What happens when New Testament believers seek after an anointing to minister to others—found only in the Old Testament?


Do so at your own risk…


Let us look at some prominent anointed figures in the Old Testament: King Saul, King David, and King Solomon. All three started out well leading the Israelites, witnessing great victories and blessings from the Lord. David and Solomon were also personally intimate with the Lord. But eventually all three fell into sin near the end of their lives, displeasing the Lord. How could this be?

Now let’s look at the cherub Lucifer who—unlike us human beings—was created absolutely perfect. He was anointed by God. What happened to him?

Ezekiel 28:15 You were perfect in your ways from the day that you were created, 14 You were the anointed cherub that covers, and I had put you in the holy height of God where you were; you have walked up and down in the midst of the stones of fire. …17 Your heart became proud on account of your beauty, and you corrupted your wisdom because of your splendor. So I threw you to the earth; (MKJV)

Lucifer became proud. He wanted to be God. And he fell. Now we know him as Satan.

“How you have fallen from heaven, morning star, son of the dawn! You have been cast down to the earth, you who once laid low the nations! You said in your heart, “I will ascend to the heavens; I will raise my throne above the stars of God; I will sit enthroned on the mount of assembly, on the utmost heights of Mount Zaphon. I will ascend above the tops of the clouds; I will make myself like the Most High.” But you are brought down to the realm of the dead, to the depths of the pit.” (Isaiah 14:12-15)

Amazingly, even the perfect creature Lucifer could not resist the pride that comes from being anointed.
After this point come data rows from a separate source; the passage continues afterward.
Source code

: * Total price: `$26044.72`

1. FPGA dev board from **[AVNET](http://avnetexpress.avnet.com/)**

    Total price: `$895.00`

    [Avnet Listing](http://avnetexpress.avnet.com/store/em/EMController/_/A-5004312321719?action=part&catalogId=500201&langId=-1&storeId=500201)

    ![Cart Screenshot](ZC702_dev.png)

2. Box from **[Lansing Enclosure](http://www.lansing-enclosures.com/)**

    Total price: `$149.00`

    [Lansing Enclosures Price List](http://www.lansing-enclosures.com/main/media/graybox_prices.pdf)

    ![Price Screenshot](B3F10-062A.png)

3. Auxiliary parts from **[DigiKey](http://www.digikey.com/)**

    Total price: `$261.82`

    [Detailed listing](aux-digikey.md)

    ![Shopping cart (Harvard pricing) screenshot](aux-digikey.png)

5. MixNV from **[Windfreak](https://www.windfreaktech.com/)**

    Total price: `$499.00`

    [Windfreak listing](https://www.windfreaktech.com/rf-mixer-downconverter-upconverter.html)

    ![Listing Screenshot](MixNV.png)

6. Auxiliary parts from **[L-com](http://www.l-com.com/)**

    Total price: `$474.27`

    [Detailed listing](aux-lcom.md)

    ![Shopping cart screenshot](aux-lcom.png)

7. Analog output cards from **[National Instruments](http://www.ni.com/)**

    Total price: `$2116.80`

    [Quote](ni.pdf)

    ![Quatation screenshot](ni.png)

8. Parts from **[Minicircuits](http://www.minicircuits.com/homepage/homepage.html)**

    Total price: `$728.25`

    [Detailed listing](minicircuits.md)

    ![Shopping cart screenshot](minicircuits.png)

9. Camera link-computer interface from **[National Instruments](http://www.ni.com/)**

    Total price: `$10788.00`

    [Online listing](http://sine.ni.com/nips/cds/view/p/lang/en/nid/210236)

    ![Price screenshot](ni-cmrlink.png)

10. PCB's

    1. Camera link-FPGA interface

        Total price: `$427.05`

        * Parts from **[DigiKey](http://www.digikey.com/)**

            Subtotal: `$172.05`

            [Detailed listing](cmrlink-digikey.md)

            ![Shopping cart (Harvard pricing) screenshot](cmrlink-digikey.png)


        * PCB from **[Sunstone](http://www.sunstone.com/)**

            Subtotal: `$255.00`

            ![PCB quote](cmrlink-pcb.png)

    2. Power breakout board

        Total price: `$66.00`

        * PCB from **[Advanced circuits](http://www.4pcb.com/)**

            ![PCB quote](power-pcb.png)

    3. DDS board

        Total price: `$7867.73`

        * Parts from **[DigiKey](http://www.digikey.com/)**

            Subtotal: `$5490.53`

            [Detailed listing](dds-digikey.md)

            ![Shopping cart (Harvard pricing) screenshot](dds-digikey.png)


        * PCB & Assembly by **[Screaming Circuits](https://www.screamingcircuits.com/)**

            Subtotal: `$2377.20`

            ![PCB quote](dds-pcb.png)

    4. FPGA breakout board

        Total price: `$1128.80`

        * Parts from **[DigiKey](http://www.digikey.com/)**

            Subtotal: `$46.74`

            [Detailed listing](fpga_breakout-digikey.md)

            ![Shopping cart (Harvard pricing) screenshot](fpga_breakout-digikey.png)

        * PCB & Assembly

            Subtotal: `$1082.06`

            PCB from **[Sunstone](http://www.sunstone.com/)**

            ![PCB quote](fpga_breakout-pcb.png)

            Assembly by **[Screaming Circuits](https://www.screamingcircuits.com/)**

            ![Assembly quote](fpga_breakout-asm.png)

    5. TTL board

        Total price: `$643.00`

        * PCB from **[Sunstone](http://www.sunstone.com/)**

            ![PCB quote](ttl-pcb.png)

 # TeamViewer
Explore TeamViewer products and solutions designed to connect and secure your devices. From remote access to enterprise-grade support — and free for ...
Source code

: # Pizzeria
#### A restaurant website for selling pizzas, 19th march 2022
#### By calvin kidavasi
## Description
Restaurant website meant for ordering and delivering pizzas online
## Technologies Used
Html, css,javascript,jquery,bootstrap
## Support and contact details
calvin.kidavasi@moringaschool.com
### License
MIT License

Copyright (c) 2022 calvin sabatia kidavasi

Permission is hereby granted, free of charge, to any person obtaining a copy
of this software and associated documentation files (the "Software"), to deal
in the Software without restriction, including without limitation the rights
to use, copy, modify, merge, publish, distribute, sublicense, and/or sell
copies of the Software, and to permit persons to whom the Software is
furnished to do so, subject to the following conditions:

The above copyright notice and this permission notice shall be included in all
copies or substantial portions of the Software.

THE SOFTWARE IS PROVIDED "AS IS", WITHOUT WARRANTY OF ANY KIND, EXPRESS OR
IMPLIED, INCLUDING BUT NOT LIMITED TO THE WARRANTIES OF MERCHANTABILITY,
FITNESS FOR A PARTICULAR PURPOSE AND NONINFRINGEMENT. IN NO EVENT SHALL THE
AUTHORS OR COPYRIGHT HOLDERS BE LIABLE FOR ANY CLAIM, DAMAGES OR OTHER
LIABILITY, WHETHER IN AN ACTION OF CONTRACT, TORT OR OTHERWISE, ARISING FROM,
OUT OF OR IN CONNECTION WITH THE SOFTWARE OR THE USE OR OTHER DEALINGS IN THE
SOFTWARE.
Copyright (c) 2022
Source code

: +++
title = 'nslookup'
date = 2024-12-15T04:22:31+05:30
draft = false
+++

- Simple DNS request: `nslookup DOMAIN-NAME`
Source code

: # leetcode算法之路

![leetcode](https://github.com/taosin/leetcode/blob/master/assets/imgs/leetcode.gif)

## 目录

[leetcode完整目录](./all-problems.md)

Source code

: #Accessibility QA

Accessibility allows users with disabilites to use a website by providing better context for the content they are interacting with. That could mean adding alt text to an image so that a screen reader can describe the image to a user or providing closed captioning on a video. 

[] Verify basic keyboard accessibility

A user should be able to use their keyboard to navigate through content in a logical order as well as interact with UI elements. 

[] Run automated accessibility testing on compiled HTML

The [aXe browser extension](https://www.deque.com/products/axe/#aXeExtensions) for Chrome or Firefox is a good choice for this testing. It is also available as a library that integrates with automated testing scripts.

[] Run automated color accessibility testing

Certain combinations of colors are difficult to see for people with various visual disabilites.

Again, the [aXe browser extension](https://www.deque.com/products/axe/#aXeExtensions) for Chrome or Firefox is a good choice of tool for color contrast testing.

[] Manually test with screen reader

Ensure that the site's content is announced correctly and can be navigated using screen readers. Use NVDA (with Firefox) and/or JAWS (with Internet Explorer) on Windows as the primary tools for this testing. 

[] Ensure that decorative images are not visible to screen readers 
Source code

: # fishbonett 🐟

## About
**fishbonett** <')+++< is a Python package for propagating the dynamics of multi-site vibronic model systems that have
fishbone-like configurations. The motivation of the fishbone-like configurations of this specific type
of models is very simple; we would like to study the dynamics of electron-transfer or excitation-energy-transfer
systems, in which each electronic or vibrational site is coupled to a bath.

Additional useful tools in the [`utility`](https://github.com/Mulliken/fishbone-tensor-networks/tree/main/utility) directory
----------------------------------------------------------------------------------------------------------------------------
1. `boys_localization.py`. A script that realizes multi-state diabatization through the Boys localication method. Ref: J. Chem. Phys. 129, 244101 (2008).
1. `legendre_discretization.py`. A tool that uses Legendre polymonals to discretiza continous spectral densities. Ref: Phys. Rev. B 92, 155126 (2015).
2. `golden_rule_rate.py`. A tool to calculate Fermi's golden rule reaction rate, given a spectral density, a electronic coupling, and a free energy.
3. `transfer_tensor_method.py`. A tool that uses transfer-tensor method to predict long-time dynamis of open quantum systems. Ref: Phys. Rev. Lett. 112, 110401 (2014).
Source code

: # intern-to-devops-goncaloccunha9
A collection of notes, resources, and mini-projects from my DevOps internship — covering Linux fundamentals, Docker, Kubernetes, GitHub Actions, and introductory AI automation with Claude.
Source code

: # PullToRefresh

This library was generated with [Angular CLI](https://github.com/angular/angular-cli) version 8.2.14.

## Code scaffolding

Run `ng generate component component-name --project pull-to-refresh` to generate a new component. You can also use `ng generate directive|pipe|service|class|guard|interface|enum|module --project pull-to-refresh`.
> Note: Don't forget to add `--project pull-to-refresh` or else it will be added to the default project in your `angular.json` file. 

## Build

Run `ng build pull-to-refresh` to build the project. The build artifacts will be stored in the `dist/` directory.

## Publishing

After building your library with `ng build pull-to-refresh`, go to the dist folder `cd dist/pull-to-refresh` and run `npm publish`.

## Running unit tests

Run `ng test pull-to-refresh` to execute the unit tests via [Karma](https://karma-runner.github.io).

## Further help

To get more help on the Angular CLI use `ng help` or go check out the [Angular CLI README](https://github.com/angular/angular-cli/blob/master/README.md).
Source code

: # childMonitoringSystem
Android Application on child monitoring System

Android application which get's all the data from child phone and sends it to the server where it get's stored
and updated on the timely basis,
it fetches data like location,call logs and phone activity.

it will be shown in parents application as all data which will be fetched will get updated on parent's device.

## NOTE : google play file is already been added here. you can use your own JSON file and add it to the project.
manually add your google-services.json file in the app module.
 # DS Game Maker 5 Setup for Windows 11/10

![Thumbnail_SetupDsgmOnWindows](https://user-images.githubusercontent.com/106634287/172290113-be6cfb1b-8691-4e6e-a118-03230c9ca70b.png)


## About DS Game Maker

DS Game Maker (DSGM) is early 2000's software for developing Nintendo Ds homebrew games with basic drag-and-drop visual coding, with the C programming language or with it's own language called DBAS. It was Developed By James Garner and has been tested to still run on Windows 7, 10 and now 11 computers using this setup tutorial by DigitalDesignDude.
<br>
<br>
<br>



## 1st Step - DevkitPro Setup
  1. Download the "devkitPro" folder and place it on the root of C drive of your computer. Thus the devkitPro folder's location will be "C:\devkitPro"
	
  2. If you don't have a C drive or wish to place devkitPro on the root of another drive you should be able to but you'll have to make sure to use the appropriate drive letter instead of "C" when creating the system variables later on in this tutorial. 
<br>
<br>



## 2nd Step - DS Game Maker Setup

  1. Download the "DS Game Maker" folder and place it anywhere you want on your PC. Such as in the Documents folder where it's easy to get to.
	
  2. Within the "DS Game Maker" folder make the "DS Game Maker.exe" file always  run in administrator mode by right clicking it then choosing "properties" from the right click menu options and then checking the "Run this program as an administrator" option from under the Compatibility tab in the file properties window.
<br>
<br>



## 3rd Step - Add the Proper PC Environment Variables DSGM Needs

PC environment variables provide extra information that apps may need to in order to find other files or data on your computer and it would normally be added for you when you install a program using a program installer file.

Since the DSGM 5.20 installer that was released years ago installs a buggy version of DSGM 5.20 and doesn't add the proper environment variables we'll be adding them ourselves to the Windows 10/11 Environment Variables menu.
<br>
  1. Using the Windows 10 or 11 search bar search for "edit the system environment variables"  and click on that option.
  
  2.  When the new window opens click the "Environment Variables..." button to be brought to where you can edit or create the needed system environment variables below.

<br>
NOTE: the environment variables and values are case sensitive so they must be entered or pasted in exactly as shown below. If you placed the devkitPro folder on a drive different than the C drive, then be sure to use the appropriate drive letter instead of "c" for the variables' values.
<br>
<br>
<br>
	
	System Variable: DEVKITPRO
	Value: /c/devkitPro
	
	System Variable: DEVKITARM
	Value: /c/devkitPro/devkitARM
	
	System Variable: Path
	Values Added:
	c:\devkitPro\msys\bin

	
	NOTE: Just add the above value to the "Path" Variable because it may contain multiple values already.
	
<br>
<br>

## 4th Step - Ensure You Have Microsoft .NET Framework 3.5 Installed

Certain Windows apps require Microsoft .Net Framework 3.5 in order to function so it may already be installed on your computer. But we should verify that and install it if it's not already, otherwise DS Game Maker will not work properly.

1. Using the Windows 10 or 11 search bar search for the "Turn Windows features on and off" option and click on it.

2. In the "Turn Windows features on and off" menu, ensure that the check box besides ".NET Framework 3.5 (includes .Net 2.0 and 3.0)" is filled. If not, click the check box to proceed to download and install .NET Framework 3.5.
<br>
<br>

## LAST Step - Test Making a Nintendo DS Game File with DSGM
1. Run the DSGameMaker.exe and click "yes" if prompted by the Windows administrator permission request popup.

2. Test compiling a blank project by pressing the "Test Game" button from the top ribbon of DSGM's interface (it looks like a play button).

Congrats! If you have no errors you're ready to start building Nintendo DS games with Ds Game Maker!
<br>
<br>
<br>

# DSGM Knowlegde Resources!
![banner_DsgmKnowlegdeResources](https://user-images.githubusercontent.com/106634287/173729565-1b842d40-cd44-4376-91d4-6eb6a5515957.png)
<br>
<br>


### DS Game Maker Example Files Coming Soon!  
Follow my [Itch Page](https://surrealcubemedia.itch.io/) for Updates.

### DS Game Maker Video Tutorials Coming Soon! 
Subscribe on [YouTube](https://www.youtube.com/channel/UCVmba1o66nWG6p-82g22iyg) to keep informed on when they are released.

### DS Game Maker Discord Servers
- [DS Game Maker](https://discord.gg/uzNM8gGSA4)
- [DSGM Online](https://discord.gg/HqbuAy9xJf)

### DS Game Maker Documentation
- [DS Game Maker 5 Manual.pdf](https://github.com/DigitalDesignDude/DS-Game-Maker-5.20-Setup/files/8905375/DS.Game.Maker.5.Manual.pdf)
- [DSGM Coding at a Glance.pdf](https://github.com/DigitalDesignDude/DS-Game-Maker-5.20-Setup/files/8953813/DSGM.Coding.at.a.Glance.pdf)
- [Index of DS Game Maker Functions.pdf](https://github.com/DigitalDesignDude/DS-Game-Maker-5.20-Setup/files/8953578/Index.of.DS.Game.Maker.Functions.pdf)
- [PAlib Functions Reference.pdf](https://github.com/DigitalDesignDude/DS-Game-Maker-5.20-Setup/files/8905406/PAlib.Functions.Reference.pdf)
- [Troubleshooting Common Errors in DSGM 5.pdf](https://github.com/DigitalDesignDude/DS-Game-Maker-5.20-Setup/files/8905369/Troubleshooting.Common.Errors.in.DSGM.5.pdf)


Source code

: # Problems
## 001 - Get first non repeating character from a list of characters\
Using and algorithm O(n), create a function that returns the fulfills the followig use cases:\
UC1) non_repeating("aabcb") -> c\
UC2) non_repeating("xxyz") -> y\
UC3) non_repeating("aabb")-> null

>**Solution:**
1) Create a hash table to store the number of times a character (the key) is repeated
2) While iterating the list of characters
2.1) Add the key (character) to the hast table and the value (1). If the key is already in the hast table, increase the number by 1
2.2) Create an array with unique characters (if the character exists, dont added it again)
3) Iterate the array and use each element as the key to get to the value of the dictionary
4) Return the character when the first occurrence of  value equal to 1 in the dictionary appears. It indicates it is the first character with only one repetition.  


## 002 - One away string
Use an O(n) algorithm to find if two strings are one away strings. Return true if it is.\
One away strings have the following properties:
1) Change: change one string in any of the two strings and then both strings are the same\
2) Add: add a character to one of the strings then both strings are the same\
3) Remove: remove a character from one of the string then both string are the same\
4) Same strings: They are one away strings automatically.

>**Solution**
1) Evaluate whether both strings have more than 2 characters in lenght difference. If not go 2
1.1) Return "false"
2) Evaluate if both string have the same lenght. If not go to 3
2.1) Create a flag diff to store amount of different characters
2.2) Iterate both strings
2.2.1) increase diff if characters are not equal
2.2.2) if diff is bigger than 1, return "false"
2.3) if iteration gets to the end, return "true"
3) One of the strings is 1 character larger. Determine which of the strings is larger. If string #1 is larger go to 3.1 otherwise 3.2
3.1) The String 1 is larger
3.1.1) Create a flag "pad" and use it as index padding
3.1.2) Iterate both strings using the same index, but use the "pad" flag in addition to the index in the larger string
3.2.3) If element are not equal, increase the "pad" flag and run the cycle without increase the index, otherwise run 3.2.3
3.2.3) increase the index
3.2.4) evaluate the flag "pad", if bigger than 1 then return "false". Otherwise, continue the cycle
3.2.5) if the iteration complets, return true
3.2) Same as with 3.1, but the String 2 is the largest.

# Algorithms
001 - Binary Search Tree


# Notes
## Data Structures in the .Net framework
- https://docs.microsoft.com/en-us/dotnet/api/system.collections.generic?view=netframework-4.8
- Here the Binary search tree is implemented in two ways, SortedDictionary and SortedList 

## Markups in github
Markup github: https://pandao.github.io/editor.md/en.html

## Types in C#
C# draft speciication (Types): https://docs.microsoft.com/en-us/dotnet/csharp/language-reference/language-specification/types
Similarly, Saul, David, and Solomon were unable to resist the pride that comes from being anointed by God such that everything they set their hand to do was fruitful and successful. They began to take God for granted. They ended up no longer fearing God and so eventually sinned against Him.

Could it be that the Old Testament “anointing” to minister to others as coveted by some servants of God today is not meant for imperfect, fallible human beings?  Could it be that it is reserved for Deity alone—the Lord Jesus Christ?

That is exactly what we see taught in the New Testament: Our Lord Jesus Christ is the only one in New Testament scripture who is anointed to save, to heal, to make whole, to restore, and to preserve. Let us therefore think twice about coveting this anointing—perhaps it is not meant for us.

Scripture teaches that we have already been given supernatural power and authority over disease and demons to be used in proclaiming the kingdom of God very fruitfully to the lost (Luke 9:1-2; Luke 10:9), as well as the supernatural gifts of the Holy Spirit (1 Corinthians 12) to edify and minister very effectively to God’s people. We do not need to covet “the anointing.” But if you choose to, do so at your own risk.